\(\displaystyle \left[\begin{matrix}56753.6889897841\\8626.56072644719\\4.02951191827469\end{matrix}\right]\)
Intro to linear systems
Linear systems
What are linear systems?
- Set of one or more linear equations involving the same variables.

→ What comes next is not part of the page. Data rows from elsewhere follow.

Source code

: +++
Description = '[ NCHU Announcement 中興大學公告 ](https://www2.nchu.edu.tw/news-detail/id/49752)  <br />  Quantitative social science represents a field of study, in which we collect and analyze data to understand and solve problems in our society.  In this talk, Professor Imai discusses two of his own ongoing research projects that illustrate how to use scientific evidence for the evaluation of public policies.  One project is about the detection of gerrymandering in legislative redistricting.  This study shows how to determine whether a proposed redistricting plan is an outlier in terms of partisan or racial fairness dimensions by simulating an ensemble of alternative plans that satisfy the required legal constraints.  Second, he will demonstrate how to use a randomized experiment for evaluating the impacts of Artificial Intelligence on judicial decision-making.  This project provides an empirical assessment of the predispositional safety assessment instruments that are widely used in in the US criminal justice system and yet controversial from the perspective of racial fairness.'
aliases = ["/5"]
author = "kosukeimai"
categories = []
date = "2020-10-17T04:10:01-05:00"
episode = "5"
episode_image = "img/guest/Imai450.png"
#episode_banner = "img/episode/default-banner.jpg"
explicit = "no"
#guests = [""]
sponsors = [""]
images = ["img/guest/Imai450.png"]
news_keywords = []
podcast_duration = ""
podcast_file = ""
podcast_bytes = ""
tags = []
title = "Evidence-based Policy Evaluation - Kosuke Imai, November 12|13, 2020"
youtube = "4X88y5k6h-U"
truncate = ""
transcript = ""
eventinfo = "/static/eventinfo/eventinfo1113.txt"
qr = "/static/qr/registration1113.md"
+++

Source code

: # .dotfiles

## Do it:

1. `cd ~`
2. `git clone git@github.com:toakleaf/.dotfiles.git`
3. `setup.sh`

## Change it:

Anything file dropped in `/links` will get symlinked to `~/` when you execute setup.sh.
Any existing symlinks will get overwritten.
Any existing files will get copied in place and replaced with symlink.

- Each equation can be be put in form \(a_1 x_1 + a_2 x_2 + \dots + a_n x_n+ b = 0\)
. . .
\[ \begin{cases} a_{11} x_1 + a_{12} x_2 +\dots + a_{1n} x_n = b_1 \\ a_{21} x_1 + a_{22} x_2 + \dots + a_{2n} x_n = b_2 \\ \vdots\\ a_{m1} x_1 + a_{m2} x_2 + \dots + a_{mn} x_n = b_m, \end{cases} \]
Example: railroad cars
A chemical manufacturer wants to lease a fleet of 24 railroad tank cars with a combined carrying capacity of 520,000 gallons.
- Tank cars with three different carrying capacities are available:
- 8,000 gallons
- 16,000 gallons
- 24,000 gallons.
- How many of each type of tank car should be leased?
Example: traffic flow.
- Numbers = # of vehicles/hr that enter and leave on that street.
- \(x_{1}, x_{2}, x_{3}\), and \(x_{4}\): flow of traffic between the four intersections.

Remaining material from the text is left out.